Apakah menurut bapak, anak perempuan dan janda memiliki hak terhadap harta peninggalan?




1.    Anak perempuan dan janda sama sekali tidak berhak atas harta peninggalan
2.    Mereka (anak perempuan dan janda) hanya boleh menikmati hasil saja, khususnya tanaman tua.
3.    Anak perempuan dan janda punya hak tetapi porsinya sangat kecil, tergantung keputusan anak laki-laki.
4.    Anak perempuan dan janda hanya boleh mendapatkan sejumlah harta yang sama sekali tidak berharga, seperti tanaman keladi, dan ladang pisang.


2.


Kenapa mereka dibedakan dengan anak laki-laki?


1.    Sudah merupakan ketentuan adat sejak dahulu.
2.    Karena peran dan tanggung jawab laki-laki lebih besar, sehingga ia berhak mendominasi dan menguasai harta peninggalan.
3.    Karna janda kemungkinan akan menikah lagi.
4.    Bila sudah tua, janda akan dinafkahi oleh anak-anaknya
5.    Anak perempuan suatu saat juga akan menikah, dan tanggung jawab menafkahi ada pada suaminya.
6.    Bila kepada anak perempuan diberikan bagian seperti anak laki-laki, dikhwatirkan akan mengurangi kekayaan kerabat asal dan akan menambah kekayaan suami dan kerabatnya


             
              Pada matrik di atas, bisa diketahui kedudukan anak perempuan, walaupun secara prinsip tidak dibedakan dan punya hak mewaris seperti anak laki-laki, tetapi pada kenyataannya anak perempuan mendapat perlakuan yang berbeda dalam hal warisan.

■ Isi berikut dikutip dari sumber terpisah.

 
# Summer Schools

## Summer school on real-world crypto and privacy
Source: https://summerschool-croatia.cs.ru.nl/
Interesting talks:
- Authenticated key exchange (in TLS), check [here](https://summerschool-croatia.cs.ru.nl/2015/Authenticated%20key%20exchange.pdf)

Hal itu disebabkan karena anak perempuan yang sudah menikah akan mengikuti suaminya. Tetapi anggapan seperti itu saat ini sudah mulai menipis, tidak ada lagi perbedaan yang mencolok antara anak-laki dan perempuan, bahkan seorang menantu pun juga sudah dianggap anak sendiri sehingga tidak menjadi hal yang merugikan bila kepadanya diberikan bagian harta, seperti ladang untuk dimanfaatkan guna menyokong ekonomi keluarga intinya, apalagi jika kondisi ekonominya memang memprihatinkan. 
              Masih mengacu pada matrik di atas, janda bukanlah ahli waris dari suaminya. Ketika suami meninggal, janda tetap bisa menikmati harta suaminya. Bila janda memiliki anak-anak yang sudah dewasa, maka ia bisa menompang sama anak-anaknya dan bisa tetap menikmati harta peninggalan suaminya. Tetapi jika pewaris tidak memiliki anak kandung maka harta warisan itu jatuh atau kembali ketangan kerabat almarhum suaminya. Kalaupun anak perempuan dan janda diberi bagian dari harta warisan, mereka dipastikan mendapat harta yang wujudnya tidak berharga, seperti ladang keladi dan ladang pisang (suksuk).
              Dengan kata lain, umumnya orang Mentawai berpendapat sama mengenai kedudukan anak perempuan dan janda sebagai pihak yang tertindas dan memiliki akses yang terbatas terhadap harta warisan. Walaupun demikian, terlontar keinginan dikalangan generasi muda Mentawai berpendidikan agar anak perempuan dan janda ditempatkan secara adil sebagai ahli waris dari orangtua dan atau suaminya.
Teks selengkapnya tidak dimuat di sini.